Why do I use the word "courage?" Because it takes courage to defy your conditioning – how your life experiences have impacted you, your ego-mind – and choose a different path to achieving peace, happiness, and security. All you know and have know throughout your life about yourself and the world is a function of that conditioning which is housed in your ego-mind. To go against everything you know and feel – your emotions – and trust in something outside your experience, the unknown, takes much courage.
And that courage comes only from belief. Deep, abiding belief and faith. Many practice Buddhism in some form, but they do not have that abiding belief and faith. In most respects, they continue their lives as they had before and so continue to suffer. They sense that the Buddha dharma holds the answer to their suffering, but they can't bring themselves to surrender their ego-mind, their will and their life, over to their true self, which is their true Buddha nature, their heart. Because they are a function of their ego-mind and it won't let them do that; it has that power and control.
And even when you are able to form the necessary intent to put yourself in the hands of your Buddha nature, your heart, the challenge of implementing that is huge, again because of the power of the ego-mind. Even after years of dedicated practice.

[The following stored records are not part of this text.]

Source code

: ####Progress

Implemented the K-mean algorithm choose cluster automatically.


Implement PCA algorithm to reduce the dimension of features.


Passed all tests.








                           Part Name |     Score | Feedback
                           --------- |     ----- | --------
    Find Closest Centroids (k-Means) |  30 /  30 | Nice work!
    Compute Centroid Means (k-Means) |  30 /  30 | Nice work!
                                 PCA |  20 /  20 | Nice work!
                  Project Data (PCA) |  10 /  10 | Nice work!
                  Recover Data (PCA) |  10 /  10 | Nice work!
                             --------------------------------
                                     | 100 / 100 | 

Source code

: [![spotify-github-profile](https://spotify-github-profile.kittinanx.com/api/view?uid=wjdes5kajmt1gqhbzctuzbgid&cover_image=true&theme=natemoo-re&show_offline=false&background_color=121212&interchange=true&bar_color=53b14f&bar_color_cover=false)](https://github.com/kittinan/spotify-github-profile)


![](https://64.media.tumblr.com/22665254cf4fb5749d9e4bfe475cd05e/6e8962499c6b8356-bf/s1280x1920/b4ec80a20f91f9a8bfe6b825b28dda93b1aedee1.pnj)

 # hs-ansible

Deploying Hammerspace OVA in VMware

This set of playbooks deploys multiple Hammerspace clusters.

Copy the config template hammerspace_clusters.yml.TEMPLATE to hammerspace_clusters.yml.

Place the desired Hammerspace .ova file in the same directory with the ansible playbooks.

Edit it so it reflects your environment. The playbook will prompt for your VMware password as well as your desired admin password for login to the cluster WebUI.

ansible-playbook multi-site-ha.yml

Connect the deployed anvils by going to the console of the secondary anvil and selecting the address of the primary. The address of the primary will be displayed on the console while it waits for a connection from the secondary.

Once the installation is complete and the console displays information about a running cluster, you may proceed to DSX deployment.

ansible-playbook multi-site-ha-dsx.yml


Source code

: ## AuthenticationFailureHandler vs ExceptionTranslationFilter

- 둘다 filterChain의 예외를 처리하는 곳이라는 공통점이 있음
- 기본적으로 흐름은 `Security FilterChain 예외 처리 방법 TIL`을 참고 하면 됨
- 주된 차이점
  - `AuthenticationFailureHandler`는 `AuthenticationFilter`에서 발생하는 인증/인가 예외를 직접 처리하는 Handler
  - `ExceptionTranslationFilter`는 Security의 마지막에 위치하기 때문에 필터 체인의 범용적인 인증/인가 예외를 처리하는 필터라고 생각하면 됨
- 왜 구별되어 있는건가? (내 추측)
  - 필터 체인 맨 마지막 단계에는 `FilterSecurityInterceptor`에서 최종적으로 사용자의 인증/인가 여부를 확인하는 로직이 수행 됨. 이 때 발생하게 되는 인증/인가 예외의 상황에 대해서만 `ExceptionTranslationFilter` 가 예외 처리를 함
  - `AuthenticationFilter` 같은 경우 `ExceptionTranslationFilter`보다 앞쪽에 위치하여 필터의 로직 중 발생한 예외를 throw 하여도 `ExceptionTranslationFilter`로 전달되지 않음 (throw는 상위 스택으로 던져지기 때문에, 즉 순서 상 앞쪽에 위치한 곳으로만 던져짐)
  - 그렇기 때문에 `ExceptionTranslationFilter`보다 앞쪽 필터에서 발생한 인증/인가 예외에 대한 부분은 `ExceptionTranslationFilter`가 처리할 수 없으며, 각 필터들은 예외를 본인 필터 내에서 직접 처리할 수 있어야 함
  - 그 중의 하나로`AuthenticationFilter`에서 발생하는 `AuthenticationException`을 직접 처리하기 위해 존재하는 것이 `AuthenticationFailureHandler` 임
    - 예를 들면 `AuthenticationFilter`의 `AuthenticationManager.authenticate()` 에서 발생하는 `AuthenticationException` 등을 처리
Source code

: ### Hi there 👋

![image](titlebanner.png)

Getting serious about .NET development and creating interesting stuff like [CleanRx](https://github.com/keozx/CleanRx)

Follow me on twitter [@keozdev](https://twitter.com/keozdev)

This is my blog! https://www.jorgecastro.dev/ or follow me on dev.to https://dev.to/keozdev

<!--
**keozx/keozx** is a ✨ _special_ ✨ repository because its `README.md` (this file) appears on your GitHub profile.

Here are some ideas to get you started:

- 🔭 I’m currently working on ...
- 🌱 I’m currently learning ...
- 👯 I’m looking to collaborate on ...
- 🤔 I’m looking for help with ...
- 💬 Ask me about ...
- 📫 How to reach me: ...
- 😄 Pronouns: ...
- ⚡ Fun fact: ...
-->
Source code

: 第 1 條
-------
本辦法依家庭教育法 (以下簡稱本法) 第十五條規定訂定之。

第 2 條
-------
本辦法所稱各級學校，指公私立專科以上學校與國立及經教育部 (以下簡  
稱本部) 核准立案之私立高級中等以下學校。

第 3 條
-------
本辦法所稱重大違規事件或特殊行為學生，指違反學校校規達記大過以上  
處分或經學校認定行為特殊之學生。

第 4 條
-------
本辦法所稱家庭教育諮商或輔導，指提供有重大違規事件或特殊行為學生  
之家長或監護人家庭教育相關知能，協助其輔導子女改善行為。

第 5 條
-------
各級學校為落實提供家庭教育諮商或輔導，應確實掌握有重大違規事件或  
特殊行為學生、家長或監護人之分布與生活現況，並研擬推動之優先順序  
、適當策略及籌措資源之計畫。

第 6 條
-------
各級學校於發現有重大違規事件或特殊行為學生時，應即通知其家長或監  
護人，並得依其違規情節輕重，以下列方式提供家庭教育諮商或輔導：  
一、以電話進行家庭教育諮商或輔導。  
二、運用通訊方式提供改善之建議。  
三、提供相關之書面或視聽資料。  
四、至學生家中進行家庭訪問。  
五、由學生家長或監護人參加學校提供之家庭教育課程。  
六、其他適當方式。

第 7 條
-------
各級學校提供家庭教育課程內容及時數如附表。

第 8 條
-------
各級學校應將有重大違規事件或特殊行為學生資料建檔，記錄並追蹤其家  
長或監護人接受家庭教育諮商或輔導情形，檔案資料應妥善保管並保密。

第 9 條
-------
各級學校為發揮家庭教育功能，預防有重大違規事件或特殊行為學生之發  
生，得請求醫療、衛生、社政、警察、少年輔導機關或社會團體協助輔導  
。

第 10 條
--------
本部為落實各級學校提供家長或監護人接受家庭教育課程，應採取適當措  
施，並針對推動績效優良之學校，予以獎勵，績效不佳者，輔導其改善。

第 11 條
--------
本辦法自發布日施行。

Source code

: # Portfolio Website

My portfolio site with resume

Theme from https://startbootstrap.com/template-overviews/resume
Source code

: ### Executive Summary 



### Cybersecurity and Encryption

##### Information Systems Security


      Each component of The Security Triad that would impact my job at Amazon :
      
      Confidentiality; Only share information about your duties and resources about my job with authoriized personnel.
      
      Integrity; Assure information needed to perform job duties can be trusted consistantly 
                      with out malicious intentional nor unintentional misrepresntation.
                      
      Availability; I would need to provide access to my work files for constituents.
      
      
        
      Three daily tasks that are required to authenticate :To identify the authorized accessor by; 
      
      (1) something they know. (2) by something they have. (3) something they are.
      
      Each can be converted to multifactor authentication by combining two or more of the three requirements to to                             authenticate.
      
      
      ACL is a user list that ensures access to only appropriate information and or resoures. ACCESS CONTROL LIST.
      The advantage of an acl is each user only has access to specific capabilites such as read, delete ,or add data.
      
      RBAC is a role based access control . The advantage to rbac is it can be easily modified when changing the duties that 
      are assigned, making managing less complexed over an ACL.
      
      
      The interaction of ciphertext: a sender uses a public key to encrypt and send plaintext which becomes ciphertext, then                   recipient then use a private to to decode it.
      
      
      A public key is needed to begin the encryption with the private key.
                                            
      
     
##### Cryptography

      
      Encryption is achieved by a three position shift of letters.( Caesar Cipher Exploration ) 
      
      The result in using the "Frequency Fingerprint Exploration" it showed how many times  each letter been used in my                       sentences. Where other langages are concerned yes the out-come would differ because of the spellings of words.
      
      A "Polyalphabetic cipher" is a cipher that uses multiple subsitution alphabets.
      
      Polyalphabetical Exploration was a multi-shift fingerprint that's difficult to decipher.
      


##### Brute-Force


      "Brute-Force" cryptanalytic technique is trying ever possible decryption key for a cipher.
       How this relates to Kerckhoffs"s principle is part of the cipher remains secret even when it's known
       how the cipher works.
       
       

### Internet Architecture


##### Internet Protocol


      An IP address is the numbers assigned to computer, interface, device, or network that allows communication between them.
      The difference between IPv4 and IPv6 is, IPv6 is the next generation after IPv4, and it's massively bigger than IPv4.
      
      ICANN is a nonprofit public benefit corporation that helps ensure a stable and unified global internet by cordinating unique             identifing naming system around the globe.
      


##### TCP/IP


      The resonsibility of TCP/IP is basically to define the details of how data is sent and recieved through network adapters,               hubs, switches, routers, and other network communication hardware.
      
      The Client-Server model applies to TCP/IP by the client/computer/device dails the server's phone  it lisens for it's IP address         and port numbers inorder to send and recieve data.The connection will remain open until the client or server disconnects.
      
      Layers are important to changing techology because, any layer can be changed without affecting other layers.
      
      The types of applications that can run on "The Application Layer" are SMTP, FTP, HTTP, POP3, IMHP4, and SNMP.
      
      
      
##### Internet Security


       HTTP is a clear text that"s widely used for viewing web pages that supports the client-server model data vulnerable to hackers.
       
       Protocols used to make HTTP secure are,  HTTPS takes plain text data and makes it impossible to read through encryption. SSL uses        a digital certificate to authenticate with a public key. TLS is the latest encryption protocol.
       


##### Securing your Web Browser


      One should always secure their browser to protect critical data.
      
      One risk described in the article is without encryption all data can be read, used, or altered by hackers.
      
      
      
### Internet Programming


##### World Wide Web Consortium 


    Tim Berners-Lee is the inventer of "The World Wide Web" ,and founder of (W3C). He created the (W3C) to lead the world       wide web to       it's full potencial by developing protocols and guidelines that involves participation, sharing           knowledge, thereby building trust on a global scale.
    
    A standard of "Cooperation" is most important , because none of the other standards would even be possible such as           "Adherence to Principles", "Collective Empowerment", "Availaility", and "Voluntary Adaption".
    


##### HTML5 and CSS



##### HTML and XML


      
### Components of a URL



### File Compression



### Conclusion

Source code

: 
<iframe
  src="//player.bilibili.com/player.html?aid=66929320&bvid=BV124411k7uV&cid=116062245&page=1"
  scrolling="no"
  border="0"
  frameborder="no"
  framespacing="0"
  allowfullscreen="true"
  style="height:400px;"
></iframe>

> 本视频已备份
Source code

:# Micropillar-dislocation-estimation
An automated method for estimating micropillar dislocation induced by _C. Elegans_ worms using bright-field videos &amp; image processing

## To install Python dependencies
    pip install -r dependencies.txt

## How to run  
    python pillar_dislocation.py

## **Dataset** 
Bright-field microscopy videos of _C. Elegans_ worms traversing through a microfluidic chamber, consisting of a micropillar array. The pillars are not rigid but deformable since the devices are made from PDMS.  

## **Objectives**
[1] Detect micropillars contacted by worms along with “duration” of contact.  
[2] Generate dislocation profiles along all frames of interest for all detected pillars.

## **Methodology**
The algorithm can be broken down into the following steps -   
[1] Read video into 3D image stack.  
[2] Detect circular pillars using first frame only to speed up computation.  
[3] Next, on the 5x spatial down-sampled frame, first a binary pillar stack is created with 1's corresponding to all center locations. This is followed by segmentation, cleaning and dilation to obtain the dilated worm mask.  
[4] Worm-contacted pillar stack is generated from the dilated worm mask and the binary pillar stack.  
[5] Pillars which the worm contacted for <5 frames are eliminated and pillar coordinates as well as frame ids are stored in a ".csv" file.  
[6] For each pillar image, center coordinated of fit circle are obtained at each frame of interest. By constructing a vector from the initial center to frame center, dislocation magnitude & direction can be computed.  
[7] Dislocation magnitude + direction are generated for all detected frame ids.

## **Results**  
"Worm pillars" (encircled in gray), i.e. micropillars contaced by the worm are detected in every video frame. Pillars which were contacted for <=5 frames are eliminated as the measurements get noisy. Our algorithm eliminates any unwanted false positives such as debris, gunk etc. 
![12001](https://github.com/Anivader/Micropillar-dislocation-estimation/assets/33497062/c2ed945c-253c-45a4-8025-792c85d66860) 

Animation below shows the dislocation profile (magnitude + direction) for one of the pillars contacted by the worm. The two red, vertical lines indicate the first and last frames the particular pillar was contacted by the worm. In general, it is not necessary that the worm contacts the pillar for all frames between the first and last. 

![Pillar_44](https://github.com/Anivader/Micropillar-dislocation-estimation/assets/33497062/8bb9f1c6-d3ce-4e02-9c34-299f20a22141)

To finally disassociate yourself from your ego-mind, to invite your Buddha nature into your subconscious, to be your subconscious, to fill you with with light and abundance and so radiate that light, becoming a light unto yourself and others, which builds a forcefield around you which the ego-mind finally cannot penetrate – that again takes abiding belief and faith. Faith in your Buddha nature, your heart, and its guidance, although it goes against everything you have known and felt, everything our culture teaches.
Do not be discouraged by the difficulty of the task, the set-backs. Stay the course, continue a disciplined practice, and be aware of your spiritual growth, how you are living your life on a higher plain, experiencing ever more things with dispassion, free of emotion and fear; you know at such times that things are the way they are because it's just the way it is at this moment – you are not a victim. And so in those moments, your mind rests undisturbed, nothing offends, you have true faith, knowing that you have everything inside you to experience peace and happiness, things are self-revealing and clear without exerting power of mind.
And at some point you will find that your connection with your heart, with the true self as you were born, is so complete that your faith and belief is abiding and you are filled with light and abundance, not just now and again, but consistently. You will be in a state that your ego-mind cannot penetrate. You will find that your treasure lies within yourself, in your true self – the person as you were born before you were corrupted by your life experiences. You will find happiness within yourself.
May you experience peace and happiness.